The Supreme Court clarified the statutory interpretation of “incidental to” under section 356LA(3) of the Corporation Tax Act 2010, holding that accommodation services constituted an independent use rather than being merely incidental to tender assisted drilling operations. The decision establishes that for one use to be incidental to another, it must arise out of or be carried out to further the primary use, not simply be secondary or subordinate in importance.
Background
Dolphin Drilling operated the Borgsten vessel under bareboat charter arrangements, providing tender assisted drilling (TAD) services to Total’s Dunbar platform in the North Sea.

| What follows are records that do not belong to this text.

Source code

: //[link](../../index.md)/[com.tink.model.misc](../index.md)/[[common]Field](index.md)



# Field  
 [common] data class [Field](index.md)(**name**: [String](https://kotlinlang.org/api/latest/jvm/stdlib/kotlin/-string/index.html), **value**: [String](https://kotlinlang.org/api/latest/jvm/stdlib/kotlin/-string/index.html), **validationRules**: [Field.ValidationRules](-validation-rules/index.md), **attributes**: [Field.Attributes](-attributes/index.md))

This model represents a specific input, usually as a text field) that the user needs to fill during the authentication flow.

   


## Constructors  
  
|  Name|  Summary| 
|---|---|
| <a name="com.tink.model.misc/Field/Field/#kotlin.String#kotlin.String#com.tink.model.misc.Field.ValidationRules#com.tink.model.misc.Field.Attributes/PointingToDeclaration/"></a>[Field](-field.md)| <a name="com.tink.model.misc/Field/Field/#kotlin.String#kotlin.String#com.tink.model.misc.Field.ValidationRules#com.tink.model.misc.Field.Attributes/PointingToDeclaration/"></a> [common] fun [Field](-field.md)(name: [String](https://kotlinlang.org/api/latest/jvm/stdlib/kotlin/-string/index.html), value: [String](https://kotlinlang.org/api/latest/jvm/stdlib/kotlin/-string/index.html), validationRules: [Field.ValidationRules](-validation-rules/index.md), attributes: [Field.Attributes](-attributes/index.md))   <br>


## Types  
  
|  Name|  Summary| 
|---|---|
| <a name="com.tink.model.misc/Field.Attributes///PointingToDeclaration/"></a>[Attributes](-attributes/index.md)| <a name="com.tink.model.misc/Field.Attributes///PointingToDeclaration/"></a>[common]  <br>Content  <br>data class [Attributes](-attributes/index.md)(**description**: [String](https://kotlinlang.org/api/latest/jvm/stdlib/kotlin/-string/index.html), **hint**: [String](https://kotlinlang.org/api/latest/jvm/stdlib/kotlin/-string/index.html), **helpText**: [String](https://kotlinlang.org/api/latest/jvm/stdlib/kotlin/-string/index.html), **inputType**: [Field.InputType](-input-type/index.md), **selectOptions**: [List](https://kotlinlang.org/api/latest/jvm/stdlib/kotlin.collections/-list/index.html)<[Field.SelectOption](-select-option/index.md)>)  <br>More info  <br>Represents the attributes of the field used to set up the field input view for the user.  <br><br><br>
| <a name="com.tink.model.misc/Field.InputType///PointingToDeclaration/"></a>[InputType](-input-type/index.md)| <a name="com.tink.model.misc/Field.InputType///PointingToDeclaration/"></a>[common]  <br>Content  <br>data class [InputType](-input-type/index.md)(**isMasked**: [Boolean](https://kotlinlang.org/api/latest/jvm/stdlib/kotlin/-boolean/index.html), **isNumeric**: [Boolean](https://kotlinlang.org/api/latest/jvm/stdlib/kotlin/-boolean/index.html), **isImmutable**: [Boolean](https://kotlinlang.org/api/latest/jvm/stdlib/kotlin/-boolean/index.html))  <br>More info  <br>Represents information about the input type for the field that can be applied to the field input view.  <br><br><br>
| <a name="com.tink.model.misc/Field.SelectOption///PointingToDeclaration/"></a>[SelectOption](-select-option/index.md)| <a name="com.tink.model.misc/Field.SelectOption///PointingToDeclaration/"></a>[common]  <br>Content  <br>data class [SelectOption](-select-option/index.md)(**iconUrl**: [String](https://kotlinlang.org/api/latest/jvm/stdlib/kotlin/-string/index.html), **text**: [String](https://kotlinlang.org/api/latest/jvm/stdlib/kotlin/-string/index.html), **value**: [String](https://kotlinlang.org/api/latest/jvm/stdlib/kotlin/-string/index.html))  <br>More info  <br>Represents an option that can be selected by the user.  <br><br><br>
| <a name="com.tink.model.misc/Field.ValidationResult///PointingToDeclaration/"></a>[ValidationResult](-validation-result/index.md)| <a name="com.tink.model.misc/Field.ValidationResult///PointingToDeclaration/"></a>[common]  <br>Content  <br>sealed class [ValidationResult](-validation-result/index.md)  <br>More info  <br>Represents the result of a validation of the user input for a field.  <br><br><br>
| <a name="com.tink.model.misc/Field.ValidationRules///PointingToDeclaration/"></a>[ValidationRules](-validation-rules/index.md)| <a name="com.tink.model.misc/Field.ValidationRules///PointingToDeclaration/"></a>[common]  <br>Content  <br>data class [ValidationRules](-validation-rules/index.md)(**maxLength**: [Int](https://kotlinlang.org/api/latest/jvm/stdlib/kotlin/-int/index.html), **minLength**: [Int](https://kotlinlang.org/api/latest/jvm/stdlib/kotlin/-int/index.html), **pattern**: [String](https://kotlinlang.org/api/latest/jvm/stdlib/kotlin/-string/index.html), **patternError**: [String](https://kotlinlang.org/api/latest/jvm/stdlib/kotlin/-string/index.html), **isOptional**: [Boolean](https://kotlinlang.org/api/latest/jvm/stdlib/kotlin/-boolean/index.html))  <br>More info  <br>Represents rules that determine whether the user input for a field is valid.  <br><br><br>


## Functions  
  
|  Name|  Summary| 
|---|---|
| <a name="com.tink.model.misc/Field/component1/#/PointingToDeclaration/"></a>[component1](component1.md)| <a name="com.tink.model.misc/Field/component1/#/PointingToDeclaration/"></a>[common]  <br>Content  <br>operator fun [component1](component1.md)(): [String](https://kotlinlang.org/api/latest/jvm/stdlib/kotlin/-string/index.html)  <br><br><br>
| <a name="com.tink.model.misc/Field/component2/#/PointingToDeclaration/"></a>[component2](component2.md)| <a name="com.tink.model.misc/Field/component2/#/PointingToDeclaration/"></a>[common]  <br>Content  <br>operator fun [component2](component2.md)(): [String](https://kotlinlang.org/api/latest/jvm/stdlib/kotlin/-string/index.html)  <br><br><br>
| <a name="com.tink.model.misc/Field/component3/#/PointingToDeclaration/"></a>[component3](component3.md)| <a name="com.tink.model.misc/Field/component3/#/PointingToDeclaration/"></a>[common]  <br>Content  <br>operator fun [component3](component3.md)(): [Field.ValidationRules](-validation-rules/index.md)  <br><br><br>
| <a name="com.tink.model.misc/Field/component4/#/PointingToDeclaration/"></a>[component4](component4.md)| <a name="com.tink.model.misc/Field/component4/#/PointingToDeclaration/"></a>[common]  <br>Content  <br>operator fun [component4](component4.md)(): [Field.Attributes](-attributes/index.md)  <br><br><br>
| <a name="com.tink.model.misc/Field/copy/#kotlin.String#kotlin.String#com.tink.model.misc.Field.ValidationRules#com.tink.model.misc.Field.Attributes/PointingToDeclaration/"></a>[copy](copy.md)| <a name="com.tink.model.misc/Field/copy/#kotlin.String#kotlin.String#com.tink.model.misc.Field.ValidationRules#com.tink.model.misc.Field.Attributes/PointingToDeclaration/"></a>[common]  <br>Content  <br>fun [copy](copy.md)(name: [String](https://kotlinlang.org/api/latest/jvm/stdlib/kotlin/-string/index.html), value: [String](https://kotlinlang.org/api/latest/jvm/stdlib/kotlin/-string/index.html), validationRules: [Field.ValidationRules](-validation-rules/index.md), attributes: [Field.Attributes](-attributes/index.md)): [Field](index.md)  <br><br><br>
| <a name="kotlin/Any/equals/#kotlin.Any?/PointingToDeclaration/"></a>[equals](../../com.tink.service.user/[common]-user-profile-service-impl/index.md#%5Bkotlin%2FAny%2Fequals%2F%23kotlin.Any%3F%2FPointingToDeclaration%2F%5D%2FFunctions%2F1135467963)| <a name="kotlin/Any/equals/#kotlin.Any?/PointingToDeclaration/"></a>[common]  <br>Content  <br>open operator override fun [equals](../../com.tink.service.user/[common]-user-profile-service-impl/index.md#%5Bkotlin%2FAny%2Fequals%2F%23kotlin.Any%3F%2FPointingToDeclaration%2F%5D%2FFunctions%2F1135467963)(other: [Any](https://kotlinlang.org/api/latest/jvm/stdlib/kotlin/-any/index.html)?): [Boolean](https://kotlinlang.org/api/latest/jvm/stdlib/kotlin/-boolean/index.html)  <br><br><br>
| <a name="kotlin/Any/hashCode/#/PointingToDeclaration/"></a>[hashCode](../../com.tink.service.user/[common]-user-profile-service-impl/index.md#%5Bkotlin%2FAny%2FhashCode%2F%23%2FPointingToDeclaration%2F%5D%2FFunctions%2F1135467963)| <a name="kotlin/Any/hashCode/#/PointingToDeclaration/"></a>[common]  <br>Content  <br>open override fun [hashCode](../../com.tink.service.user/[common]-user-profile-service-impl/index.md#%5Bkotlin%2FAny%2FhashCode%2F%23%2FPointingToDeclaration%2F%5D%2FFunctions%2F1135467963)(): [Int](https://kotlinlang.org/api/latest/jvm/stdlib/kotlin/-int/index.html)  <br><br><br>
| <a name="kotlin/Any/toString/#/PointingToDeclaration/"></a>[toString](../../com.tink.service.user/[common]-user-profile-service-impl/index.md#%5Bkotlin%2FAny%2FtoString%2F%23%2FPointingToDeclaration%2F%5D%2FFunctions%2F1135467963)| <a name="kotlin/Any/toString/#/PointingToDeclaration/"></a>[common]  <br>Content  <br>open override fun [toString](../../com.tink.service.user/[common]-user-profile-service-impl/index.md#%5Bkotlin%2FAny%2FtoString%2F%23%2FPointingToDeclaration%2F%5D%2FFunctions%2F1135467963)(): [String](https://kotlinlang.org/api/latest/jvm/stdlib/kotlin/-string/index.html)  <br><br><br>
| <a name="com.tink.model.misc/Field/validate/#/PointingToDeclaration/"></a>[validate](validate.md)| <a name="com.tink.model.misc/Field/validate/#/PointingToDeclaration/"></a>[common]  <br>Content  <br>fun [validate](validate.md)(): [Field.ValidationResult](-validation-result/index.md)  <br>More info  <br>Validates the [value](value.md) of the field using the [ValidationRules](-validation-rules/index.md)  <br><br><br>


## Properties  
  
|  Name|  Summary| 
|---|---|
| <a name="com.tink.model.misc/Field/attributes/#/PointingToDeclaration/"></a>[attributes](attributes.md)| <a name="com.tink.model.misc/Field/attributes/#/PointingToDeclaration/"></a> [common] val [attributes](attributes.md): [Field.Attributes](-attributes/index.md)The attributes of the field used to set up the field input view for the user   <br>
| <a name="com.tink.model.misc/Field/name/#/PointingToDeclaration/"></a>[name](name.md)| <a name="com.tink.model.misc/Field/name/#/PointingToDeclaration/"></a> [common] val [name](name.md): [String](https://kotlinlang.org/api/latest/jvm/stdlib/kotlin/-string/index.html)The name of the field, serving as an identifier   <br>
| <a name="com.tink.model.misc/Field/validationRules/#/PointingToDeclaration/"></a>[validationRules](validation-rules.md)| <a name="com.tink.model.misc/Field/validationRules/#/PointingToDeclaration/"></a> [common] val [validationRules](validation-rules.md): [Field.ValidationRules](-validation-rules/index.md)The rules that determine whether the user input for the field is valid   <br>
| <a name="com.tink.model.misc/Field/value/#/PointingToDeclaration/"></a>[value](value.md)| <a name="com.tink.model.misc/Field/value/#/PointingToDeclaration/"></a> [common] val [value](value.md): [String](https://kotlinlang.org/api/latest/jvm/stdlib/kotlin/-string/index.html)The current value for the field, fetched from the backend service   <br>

The vessel simultaneously accommodated offshore workers employed by Total. HMRC applied hire cap restrictions under Part 8ZA of the CTA 2010, contending that the accommodation use exceeded the statutory threshold for being “incidental to” the primary drilling support function. The legislation targets bareboat charters between connected parties to prevent profit-shifting from UK corporation tax. The critical interpretative question concerned whether accommodation provision was “unlikely to be more than incidental to another use” within section 356LA(3).
Judgment
Lord Hodge, delivering the unanimous judgment, adopted a purposive interpretative approach whilst emphasising the primacy of statutory language. The Court rejected Dolphin’s argument that accommodation was merely consequential to TAD services. Significantly, the judgment distinguished between uses that are subordinate or secondary versus those that are truly incidental. The Court held that “incidental to” requires use A to arise out of, be done because of, or serve to further use B. “Accommodation services” were a distinct contractual obligation with separate commercial significance, evidenced by Total’s specific procurement and payment for enhanced accommodation capacity. The Court dismissed arguments based on causal connection, holding that the “but for” test was inappropriate – the relevant inquiry was whether accommodation use arose from drilling support services, not whether it would have existed absent the primary contract.
Endnote
This UKSC decision provides guidance on tax avoidance legislation targeting offshore operations whilst establishing broader interpretative principles for “incidental” provisions across the tax code. The judgment’s emphasis on functional independence over hierarchical relationships is likely to influence commercial structuring in the oil and gas sector. The Court’s approach suggests that genuine dual-purpose arrangements cannot escape statutory restrictions merely by demonstrating operational integration or causative relationships.